Instructions to follow>
Print each entry below precisely as it reads.

Dataset records>

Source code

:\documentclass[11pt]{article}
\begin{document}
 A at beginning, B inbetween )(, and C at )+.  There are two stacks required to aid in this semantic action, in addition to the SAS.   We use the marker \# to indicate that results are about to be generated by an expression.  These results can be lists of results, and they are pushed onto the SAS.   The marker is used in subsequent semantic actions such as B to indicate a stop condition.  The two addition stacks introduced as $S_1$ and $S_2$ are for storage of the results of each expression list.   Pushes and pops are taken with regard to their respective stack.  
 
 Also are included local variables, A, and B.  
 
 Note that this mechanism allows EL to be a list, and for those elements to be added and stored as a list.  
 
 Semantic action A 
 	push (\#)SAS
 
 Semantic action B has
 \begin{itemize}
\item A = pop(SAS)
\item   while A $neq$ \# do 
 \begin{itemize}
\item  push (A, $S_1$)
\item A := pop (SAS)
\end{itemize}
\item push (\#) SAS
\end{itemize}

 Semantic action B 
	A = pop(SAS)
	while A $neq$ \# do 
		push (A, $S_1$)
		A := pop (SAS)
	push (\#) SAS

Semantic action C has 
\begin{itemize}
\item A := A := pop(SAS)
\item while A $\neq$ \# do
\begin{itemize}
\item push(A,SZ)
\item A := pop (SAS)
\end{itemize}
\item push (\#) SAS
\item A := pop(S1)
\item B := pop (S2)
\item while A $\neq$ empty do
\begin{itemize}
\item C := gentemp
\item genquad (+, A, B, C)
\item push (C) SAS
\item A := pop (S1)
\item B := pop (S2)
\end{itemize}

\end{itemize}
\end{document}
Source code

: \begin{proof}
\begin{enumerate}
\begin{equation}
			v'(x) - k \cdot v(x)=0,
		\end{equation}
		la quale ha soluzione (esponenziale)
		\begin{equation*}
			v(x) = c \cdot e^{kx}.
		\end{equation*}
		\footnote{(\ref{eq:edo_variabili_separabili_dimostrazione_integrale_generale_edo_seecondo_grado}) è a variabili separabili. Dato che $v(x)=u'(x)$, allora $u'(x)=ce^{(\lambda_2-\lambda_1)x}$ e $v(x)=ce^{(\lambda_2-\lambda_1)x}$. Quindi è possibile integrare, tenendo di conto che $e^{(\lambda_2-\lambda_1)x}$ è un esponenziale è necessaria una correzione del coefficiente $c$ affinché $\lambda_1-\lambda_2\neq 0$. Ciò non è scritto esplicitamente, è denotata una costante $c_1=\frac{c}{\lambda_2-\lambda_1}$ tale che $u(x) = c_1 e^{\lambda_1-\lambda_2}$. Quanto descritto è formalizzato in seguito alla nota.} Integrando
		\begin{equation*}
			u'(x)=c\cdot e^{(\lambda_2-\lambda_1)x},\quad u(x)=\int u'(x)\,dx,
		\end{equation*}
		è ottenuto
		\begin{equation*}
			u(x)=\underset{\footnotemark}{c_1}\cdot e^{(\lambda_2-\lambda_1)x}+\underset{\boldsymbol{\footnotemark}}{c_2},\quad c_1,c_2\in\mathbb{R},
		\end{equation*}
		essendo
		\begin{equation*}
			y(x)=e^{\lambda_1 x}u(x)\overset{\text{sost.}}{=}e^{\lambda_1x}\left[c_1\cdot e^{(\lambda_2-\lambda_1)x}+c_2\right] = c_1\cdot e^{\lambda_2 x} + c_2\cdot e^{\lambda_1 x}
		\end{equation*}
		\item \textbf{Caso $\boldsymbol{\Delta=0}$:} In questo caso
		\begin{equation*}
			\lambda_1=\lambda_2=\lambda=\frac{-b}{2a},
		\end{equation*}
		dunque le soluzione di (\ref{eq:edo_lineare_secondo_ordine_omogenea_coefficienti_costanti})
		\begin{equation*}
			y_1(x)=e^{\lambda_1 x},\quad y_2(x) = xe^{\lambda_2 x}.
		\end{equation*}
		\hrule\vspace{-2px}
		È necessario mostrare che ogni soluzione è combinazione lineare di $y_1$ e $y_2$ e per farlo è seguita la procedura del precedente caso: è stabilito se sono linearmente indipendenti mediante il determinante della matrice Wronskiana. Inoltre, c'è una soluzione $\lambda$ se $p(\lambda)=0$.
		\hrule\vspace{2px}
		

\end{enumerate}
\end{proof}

Exercise result>
Source code

:\documentclass[11pt]{article}
\begin{document}
 A at beginning, B inbetween )(, and C at )+.  There are two stacks required to aid in this semantic action, in addition to the SAS.   We use the marker \# to indicate that results are about to be generated by an expression.  These results can be lists of results, and they are pushed onto the SAS.   The marker is used in subsequent semantic actions such as B to indicate a stop condition.  The two addition stacks introduced as $S_1$ and $S_2$ are for storage of the results of each expression list.   Pushes and pops are taken with regard to their respective stack.  
 
 Also are included local variables, A, and B.  
 
 Note that this mechanism allows EL to be a list, and for those elements to be added and stored as a list.  
 
 Semantic action A 
 	push (\#)SAS
 
 Semantic action B has
 \begin{itemize}
\item A = pop(SAS)
\item   while A $neq$ \# do 
 \begin{itemize}
\item  push (A, $S_1$)
\item A := pop (SAS)
\end{itemize}
\item push (\#) SAS
\end{itemize}

 Semantic action B 
	A = pop(SAS)
	while A $neq$ \# do 
		push (A, $S_1$)
		A := pop (SAS)
	push (\#) SAS

Semantic action C has 
\begin{itemize}
\item A := A := pop(SAS)
\item while A $\neq$ \# do
\begin{itemize}
\item push(A,SZ)
\item A := pop (SAS)
\end{itemize}
\item push (\#) SAS
\item A := pop(S1)
\item B := pop (S2)
\item while A $\neq$ empty do
\begin{itemize}
\item C := gentemp
\item genquad (+, A, B, C)
\item push (C) SAS
\item A := pop (S1)
\item B := pop (S2)
\end{itemize}

\end{itemize}
\end{document}
Source code

: \begin{proof}
\begin{enumerate}
\begin{equation}
			v'(x) - k \cdot v(x)=0,
		\end{equation}
		la quale ha soluzione (esponenziale)
		\begin{equation*}
			v(x) = c \cdot e^{kx}.
		\end{equation*}
		\footnote{(\ref{eq:edo_variabili_separabili_dimostrazione_integrale_generale_edo_seecondo_grado}) è a variabili separabili. Dato che $v(x)=u'(x)$, allora $u'(x)=ce^{(\lambda_2-\lambda_1)x}$ e $v(x)=ce^{(\lambda_2-\lambda_1)x}$. Quindi è possibile integrare, tenendo di conto che $e^{(\lambda_2-\lambda_1)x}$ è un esponenziale è necessaria una correzione del coefficiente $c$ affinché $\lambda_1-\lambda_2\neq 0$. Ciò non è scritto esplicitamente, è denotata una costante $c_1=\frac{c}{\lambda_2-\lambda_1}$ tale che $u(x) = c_1 e^{\lambda_1-\lambda_2}$. Quanto descritto è formalizzato in seguito alla nota.} Integrando
		\begin{equation*}
			u'(x)=c\cdot e^{(\lambda_2-\lambda_1)x},\quad u(x)=\int u'(x)\,dx,
		\end{equation*}
		è ottenuto
		\begin{equation*}
			u(x)=\underset{\footnotemark}{c_1}\cdot e^{(\lambda_2-\lambda_1)x}+\underset{\boldsymbol{\footnotemark}}{c_2},\quad c_1,c_2\in\mathbb{R},
		\end{equation*}
		essendo
		\begin{equation*}
			y(x)=e^{\lambda_1 x}u(x)\overset{\text{sost.}}{=}e^{\lambda_1x}\left[c_1\cdot e^{(\lambda_2-\lambda_1)x}+c_2\right] = c_1\cdot e^{\lambda_2 x} + c_2\cdot e^{\lambda_1 x}
		\end{equation*}
		\item \textbf{Caso $\boldsymbol{\Delta=0}$:} In questo caso
		\begin{equation*}
			\lambda_1=\lambda_2=\lambda=\frac{-b}{2a},
		\end{equation*}
		dunque le soluzione di (\ref{eq:edo_lineare_secondo_ordine_omogenea_coefficienti_costanti})
		\begin{equation*}
			y_1(x)=e^{\lambda_1 x},\quad y_2(x) = xe^{\lambda_2 x}.
		\end{equation*}
		\hrule\vspace{-2px}
		È necessario mostrare che ogni soluzione è combinazione lineare di $y_1$ e $y_2$ e per farlo è seguita la procedura del precedente caso: è stabilito se sono linearmente indipendenti mediante il determinante della matrice Wronskiana. Inoltre, c'è una soluzione $\lambda$ se $p(\lambda)=0$.
		\hrule\vspace{2px}
		

\end{enumerate}
\end{proof}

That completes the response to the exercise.